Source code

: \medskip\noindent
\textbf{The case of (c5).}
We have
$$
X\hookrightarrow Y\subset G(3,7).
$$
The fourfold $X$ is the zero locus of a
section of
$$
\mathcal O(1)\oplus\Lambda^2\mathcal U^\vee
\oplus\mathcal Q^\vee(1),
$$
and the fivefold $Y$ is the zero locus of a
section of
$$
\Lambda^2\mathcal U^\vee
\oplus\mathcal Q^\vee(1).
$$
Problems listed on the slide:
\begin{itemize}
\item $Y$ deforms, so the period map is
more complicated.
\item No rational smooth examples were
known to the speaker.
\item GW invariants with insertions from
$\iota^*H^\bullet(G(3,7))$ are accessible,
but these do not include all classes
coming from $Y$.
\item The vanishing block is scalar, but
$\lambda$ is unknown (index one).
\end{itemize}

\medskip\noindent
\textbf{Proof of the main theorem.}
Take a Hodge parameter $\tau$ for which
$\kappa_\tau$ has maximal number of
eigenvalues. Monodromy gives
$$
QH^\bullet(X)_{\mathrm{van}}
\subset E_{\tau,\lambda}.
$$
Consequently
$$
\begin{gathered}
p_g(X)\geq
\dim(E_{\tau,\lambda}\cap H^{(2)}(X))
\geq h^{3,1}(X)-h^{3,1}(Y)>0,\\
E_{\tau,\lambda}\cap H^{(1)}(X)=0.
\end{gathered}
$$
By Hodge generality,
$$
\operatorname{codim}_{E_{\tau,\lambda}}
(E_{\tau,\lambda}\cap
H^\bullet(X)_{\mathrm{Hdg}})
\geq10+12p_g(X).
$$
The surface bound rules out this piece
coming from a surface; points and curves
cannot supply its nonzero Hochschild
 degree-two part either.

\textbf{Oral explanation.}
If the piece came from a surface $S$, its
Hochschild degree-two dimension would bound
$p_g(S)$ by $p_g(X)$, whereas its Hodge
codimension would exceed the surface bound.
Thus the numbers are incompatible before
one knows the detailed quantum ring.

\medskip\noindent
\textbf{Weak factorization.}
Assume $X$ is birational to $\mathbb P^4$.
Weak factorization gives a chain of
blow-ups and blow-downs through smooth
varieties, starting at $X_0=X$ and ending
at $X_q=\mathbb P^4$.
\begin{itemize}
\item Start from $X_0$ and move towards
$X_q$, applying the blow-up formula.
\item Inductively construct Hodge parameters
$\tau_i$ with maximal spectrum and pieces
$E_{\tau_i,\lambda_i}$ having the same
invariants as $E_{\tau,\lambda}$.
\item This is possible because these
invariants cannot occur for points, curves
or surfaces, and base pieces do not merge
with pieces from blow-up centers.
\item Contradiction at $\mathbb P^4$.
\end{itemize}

------------------------------

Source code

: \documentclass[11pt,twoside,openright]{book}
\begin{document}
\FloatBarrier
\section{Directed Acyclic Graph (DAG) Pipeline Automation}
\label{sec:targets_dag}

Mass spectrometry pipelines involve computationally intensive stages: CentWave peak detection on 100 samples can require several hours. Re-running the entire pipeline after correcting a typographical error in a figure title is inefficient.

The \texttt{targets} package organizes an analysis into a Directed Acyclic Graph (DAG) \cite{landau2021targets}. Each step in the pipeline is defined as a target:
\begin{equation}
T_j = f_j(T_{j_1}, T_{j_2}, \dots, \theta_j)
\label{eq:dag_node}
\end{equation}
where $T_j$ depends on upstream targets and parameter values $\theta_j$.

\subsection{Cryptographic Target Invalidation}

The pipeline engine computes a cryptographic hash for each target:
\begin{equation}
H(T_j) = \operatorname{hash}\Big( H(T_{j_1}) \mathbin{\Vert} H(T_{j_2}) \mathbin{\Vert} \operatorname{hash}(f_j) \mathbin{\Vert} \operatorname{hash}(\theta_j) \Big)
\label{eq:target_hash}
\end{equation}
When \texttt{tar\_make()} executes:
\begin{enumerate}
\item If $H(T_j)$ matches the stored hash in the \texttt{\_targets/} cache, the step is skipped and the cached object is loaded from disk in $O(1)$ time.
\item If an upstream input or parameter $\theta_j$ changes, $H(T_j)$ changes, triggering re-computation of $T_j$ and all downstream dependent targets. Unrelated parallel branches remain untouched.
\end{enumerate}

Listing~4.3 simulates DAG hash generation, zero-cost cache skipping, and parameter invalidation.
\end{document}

------------------------------

* **What to do**
After reading each line of the data, give only the number of lines that include the word "locus".

* **Output of the exercise**
2